Decision makes marriage equality the law of the land across the nation.
by Brian Leubitz
You can find many words on the marriage decision plastered all over the interwebs. But I wanted to point out the closing of Justice Kennedy’s decision in the 5-4 Obergefell decision.
No union is more profound than marriage, for it embodies the highest ideals of love, fidelity, devotion, sacrifice, and family. In forming a marital union, two people become something greater than once they were. As some of the petitioners in these cases demonstrate, marriage embodies a love that may endure even past death. It would misunderstand these men and women to say they disrespect the idea of marriage. Their plea is that they do respect it, respect it so deeply that they seek to find its fulfillment for themselves. Their hope is not to be condemned to live in loneliness, excluded from one of civilization’s oldest institutions. They ask for equal dignity in the eyes of the law. The Constitution grants them that right.
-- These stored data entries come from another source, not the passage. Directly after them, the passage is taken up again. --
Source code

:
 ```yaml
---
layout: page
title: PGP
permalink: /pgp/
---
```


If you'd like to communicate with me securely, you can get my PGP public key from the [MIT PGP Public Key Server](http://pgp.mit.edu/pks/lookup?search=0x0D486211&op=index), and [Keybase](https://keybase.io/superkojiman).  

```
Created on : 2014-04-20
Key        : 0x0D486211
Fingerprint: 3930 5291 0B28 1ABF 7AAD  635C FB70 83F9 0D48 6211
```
The judgment of the Court of Appeals for the Sixth Circuit is reversed.
It is so ordered. (Obergefell v Hodges)
As many have stated, marriage equality isn’t the end of the fight for LGBT rights or civil rights more broadly, there isn’t such thing as the end of that fight. We’ve seen too much over the past weeks and months to think that is the case. Even within the LGBT community, there are a litany of lines that are arbitrarily drawn, yet the results are all too real.
Yet, for one day, love wins. And that makes this a good day. And for my fellow San Franciscans, what a happy #SFPride this will be.